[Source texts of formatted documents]
--*--

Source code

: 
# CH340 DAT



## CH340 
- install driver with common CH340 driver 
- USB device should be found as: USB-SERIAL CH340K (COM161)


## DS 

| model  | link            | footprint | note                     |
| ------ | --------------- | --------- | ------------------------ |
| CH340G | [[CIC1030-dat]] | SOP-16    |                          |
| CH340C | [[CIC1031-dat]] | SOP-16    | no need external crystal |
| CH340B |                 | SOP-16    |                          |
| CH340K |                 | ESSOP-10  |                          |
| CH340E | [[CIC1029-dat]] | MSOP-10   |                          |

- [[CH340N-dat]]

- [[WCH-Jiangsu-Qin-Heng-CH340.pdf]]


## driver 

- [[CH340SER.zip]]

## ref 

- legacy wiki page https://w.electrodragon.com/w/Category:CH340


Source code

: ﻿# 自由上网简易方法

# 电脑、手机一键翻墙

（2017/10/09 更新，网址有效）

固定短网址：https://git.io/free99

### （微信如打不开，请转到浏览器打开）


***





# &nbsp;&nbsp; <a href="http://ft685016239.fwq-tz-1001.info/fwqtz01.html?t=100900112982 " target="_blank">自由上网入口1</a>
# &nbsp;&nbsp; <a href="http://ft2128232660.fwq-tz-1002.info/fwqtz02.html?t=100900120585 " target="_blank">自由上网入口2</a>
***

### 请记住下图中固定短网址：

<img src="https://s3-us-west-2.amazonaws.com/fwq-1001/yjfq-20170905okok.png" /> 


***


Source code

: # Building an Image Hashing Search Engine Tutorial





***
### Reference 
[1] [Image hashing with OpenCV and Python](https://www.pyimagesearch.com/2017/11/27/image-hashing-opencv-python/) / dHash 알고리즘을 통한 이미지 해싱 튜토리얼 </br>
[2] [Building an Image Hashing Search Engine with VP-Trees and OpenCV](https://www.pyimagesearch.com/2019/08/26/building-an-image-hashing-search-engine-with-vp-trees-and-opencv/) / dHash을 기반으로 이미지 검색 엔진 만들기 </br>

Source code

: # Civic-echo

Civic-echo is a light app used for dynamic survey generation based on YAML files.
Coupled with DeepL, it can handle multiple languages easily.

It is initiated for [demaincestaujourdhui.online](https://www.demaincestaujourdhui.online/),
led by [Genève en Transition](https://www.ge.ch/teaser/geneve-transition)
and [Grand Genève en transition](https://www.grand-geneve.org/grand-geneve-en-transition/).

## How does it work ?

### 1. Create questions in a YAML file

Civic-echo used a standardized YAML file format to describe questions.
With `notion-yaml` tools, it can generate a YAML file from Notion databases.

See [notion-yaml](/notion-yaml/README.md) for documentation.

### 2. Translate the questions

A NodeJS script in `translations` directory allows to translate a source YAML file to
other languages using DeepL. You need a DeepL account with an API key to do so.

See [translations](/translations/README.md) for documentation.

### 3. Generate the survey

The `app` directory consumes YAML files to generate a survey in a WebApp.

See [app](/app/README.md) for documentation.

--*--

__Task directions__
Please report every line in the entries above that holds the string "used".

__Written answer__
Civic-echo is a light app used for dynamic survey generation based on YAML files.
Civic-echo used a standardized YAML file format to describe questions.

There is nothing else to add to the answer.